The reimbursement rates have not significantly changed the way the drugs are prescribed in Oncology Practices. However, the practice does have to look for better alternatives (in terms of reimbursements) for drugs where the reimbursement is below acquisition cost. One glaring example is Neulasta. Medicare payment for the drug is significantly below the acquisition cost. If the patient needs a shot, physician practice is in no position to provide stock drug unless is receiving substantial rebate, which may not always be the case.
Posted by: PAWAN ARYA | March 29, 2006 at 02:53 PM
I understand that some drug retailers have programs that allow a physician to predict whether a specific drug regimen is underwater or not. I have not used them. I do agree with the first commenter that Neulasta pricing is a disaster. We avoid the drug and use it only when a pt cannot possibly return to the clinic for multiple days.
Posted by: Alix McNamee | March 31, 2006 at 08:10 PM
Dr. Neil Love reported in a survey of breast cancer oncologists based in academic medical centers and community based, private practice medical oncologists. The former oncologists do not derive personal profit from the administration of infusion chemotherapy, the latter oncologists do derive personal profit from infusion chemotherapy, while deriving no profit from prescribing oral-dosed chemotherapy.
The results of the survey could not have been more clear-cut. For first line chemotherapy of metastatic breast cancer, 84-88% of the academic center-based oncologists (who are motivated to keep off-protocol patients out of their chemotherapy infusion rooms to reserve these rooms for on-protocol patients) prescribed an oral-dose drug (capecitabine), while only 13% prescribed infusion drugs, and none of them prescribed the expensive, highly remunerative drug docetaxel.

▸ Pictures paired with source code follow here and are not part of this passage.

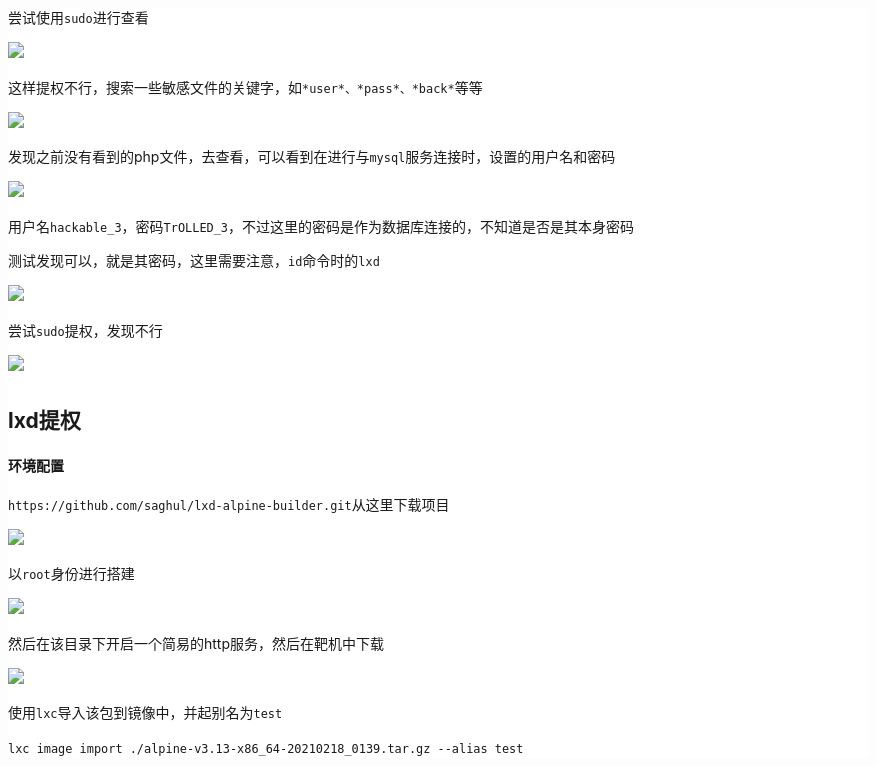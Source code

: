 

尝试使用`sudo`进行查看

![](D:\stu\vulnhub\hackable靶场\pic-2\10.jpg)



这样提权不行，搜索一些敏感文件的关键字，如`*user*、*pass*、*back*`等等

![](D:\stu\vulnhub\hackable靶场\pic-2\11.jpg)



发现之前没有看到的php文件，去查看，可以看到在进行与`mysql`服务连接时，设置的用户名和密码

![](D:\stu\vulnhub\hackable靶场\pic-2\12.jpg)



用户名`hackable_3`，密码`TrOLLED_3`，不过这里的密码是作为数据库连接的，不知道是否是其本身密码

测试发现可以，就是其密码，这里需要注意，`id`命令时的`lxd`

![](D:\stu\vulnhub\hackable靶场\pic-2\13.jpg)



尝试`sudo`提权，发现不行

![](D:\stu\vulnhub\hackable靶场\pic-2\14.jpg)



## lxd提权

#### 环境配置

`https://github.com/saghul/lxd-alpine-builder.git`从这里下载项目

![](D:\stu\vulnhub\hackable靶场\pic-2\15.jpg)



以`root`身份进行搭建

![](D:\stu\vulnhub\hackable靶场\pic-2\16.jpg)



然后在该目录下开启一个简易的http服务，然后在靶机中下载

![](D:\stu\vulnhub\hackable靶场\pic-2\17.jpg)





使用`lxc`导入该包到镜像中，并起别名为`test`

```shell
lxc image import ./alpine-v3.13-x86_64-20210218_0139.tar.gz --alias test
```

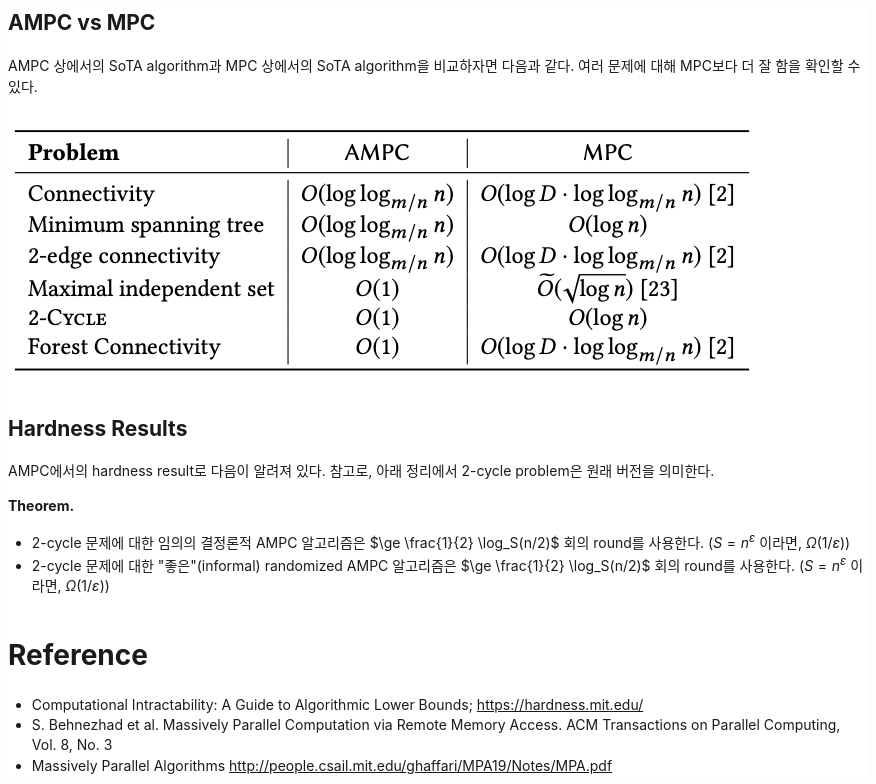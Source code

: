 ## AMPC vs MPC

AMPC 상에서의 SoTA algorithm과 MPC 상에서의 SoTA algorithm을 비교하자면 다음과 같다. 여러 문제에 대해 MPC보다 더 잘 함을 확인할 수 있다.

![](/assets/images/2023-06-01-mpc/13.png)

## Hardness Results

AMPC에서의 hardness result로 다음이 알려져 있다.
참고로, 아래 정리에서 2-cycle problem은 원래 버전을 의미한다.

**Theorem.**
- 2-cycle 문제에 대한 임의의 결정론적 AMPC 알고리즘은 $\ge \frac{1}{2} \log_S(n/2)$ 회의 round를 사용한다. ($S = n^\varepsilon$ 이라면, $\Omega(1/\varepsilon)$)
- 2-cycle 문제에 대한 "좋은"(informal) randomized AMPC 알고리즘은 $\ge \frac{1}{2} \log_S(n/2)$ 회의 round를 사용한다. ($S = n^\varepsilon$ 이라면, $\Omega(1/\varepsilon)$)

# Reference
- Computational Intractability: A Guide to Algorithmic Lower Bounds; https://hardness.mit.edu/
- S. Behnezhad et al. Massively Parallel Computation via Remote Memory Access. ACM Transactions on Parallel Computing, Vol. 8, No. 3
- Massively Parallel Algorithms http://people.csail.mit.edu/ghaffari/MPA19/Notes/MPA.pdf
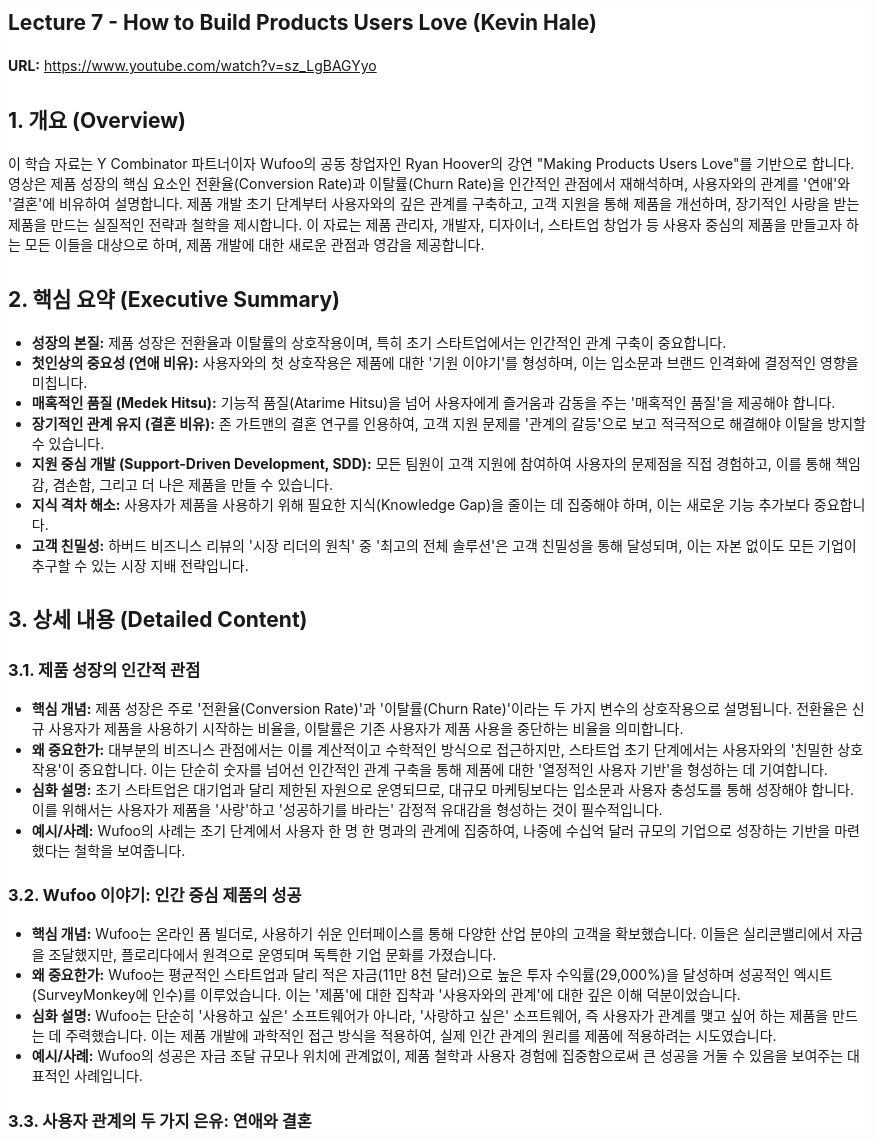 ## Lecture 7 - How to Build Products Users Love (Kevin Hale)
**URL:** https://www.youtube.com/watch?v=sz_LgBAGYyo

## 1. 개요 (Overview)

이 학습 자료는 Y Combinator 파트너이자 Wufoo의 공동 창업자인 Ryan Hoover의 강연 "Making Products Users Love"를 기반으로 합니다. 영상은 제품 성장의 핵심 요소인 전환율(Conversion Rate)과 이탈률(Churn Rate)을 인간적인 관점에서 재해석하며, 사용자와의 관계를 '연애'와 '결혼'에 비유하여 설명합니다. 제품 개발 초기 단계부터 사용자와의 깊은 관계를 구축하고, 고객 지원을 통해 제품을 개선하며, 장기적인 사랑을 받는 제품을 만드는 실질적인 전략과 철학을 제시합니다. 이 자료는 제품 관리자, 개발자, 디자이너, 스타트업 창업가 등 사용자 중심의 제품을 만들고자 하는 모든 이들을 대상으로 하며, 제품 개발에 대한 새로운 관점과 영감을 제공합니다.

## 2. 핵심 요약 (Executive Summary)

*   **성장의 본질:** 제품 성장은 전환율과 이탈률의 상호작용이며, 특히 초기 스타트업에서는 인간적인 관계 구축이 중요합니다.
*   **첫인상의 중요성 (연애 비유):** 사용자와의 첫 상호작용은 제품에 대한 '기원 이야기'를 형성하며, 이는 입소문과 브랜드 인격화에 결정적인 영향을 미칩니다.
*   **매혹적인 품질 (Medek Hitsu):** 기능적 품질(Atarime Hitsu)을 넘어 사용자에게 즐거움과 감동을 주는 '매혹적인 품질'을 제공해야 합니다.
*   **장기적인 관계 유지 (결혼 비유):** 존 가트맨의 결혼 연구를 인용하여, 고객 지원 문제를 '관계의 갈등'으로 보고 적극적으로 해결해야 이탈을 방지할 수 있습니다.
*   **지원 중심 개발 (Support-Driven Development, SDD):** 모든 팀원이 고객 지원에 참여하여 사용자의 문제점을 직접 경험하고, 이를 통해 책임감, 겸손함, 그리고 더 나은 제품을 만들 수 있습니다.
*   **지식 격차 해소:** 사용자가 제품을 사용하기 위해 필요한 지식(Knowledge Gap)을 줄이는 데 집중해야 하며, 이는 새로운 기능 추가보다 중요합니다.
*   **고객 친밀성:** 하버드 비즈니스 리뷰의 '시장 리더의 원칙' 중 '최고의 전체 솔루션'은 고객 친밀성을 통해 달성되며, 이는 자본 없이도 모든 기업이 추구할 수 있는 시장 지배 전략입니다.

## 3. 상세 내용 (Detailed Content)

### 3.1. 제품 성장의 인간적 관점

*   **핵심 개념:** 제품 성장은 주로 '전환율(Conversion Rate)'과 '이탈률(Churn Rate)'이라는 두 가지 변수의 상호작용으로 설명됩니다. 전환율은 신규 사용자가 제품을 사용하기 시작하는 비율을, 이탈률은 기존 사용자가 제품 사용을 중단하는 비율을 의미합니다.
*   **왜 중요한가:** 대부분의 비즈니스 관점에서는 이를 계산적이고 수학적인 방식으로 접근하지만, 스타트업 초기 단계에서는 사용자와의 '친밀한 상호작용'이 중요합니다. 이는 단순히 숫자를 넘어선 인간적인 관계 구축을 통해 제품에 대한 '열정적인 사용자 기반'을 형성하는 데 기여합니다.
*   **심화 설명:** 초기 스타트업은 대기업과 달리 제한된 자원으로 운영되므로, 대규모 마케팅보다는 입소문과 사용자 충성도를 통해 성장해야 합니다. 이를 위해서는 사용자가 제품을 '사랑'하고 '성공하기를 바라는' 감정적 유대감을 형성하는 것이 필수적입니다.
*   **예시/사례:** Wufoo의 사례는 초기 단계에서 사용자 한 명 한 명과의 관계에 집중하여, 나중에 수십억 달러 규모의 기업으로 성장하는 기반을 마련했다는 철학을 보여줍니다.

### 3.2. Wufoo 이야기: 인간 중심 제품의 성공

*   **핵심 개념:** Wufoo는 온라인 폼 빌더로, 사용하기 쉬운 인터페이스를 통해 다양한 산업 분야의 고객을 확보했습니다. 이들은 실리콘밸리에서 자금을 조달했지만, 플로리다에서 원격으로 운영되며 독특한 기업 문화를 가졌습니다.
*   **왜 중요한가:** Wufoo는 평균적인 스타트업과 달리 적은 자금(11만 8천 달러)으로 높은 투자 수익률(29,000%)을 달성하며 성공적인 엑시트(SurveyMonkey에 인수)를 이루었습니다. 이는 '제품'에 대한 집착과 '사용자와의 관계'에 대한 깊은 이해 덕분이었습니다.
*   **심화 설명:** Wufoo는 단순히 '사용하고 싶은' 소프트웨어가 아니라, '사랑하고 싶은' 소프트웨어, 즉 사용자가 관계를 맺고 싶어 하는 제품을 만드는 데 주력했습니다. 이는 제품 개발에 과학적인 접근 방식을 적용하여, 실제 인간 관계의 원리를 제품에 적용하려는 시도였습니다.
*   **예시/사례:** Wufoo의 성공은 자금 조달 규모나 위치에 관계없이, 제품 철학과 사용자 경험에 집중함으로써 큰 성공을 거둘 수 있음을 보여주는 대표적인 사례입니다.

### 3.3. 사용자 관계의 두 가지 은유: 연애와 결혼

In contrast, among the commuity-based oncologists, only 18% prescribed the non-remunerative oral-dose drug (capecitabine), while 75% prescribed remunerative infusion drugs, and about 40% prescribed the expensive, highly remunerative drug docetaxel.
http://patternsofcare.com/2005/1/editor.htm (figure 37, volume 2, issue 1, 2005)
The existence of this profit motive in drug selection has been one of the major factors working against the individualization of cancer chemotherapy based on testing the cancer biology.
In the absence of cell culture assay testing, oncologists will continue to base their drug selections on reimbursement more than on any other single factor. Absent assay testing, they are free to choose the most remunerative therapy.
By utilizing cell culture assay tests, they do so either because they want to choose the treatment which is most likely to work or that is what their patients want. Afterall, even ASCO endorses "patient's treatment preferences." Either way, they are forced to consider information going beyond reimbursement.
There are patients who have progressive disease after first-line therapy, only to enjoy a dramatic benefit from second or even third line therapy, and these patients would have been much better served by receiving the most probable active treatment "the first time around."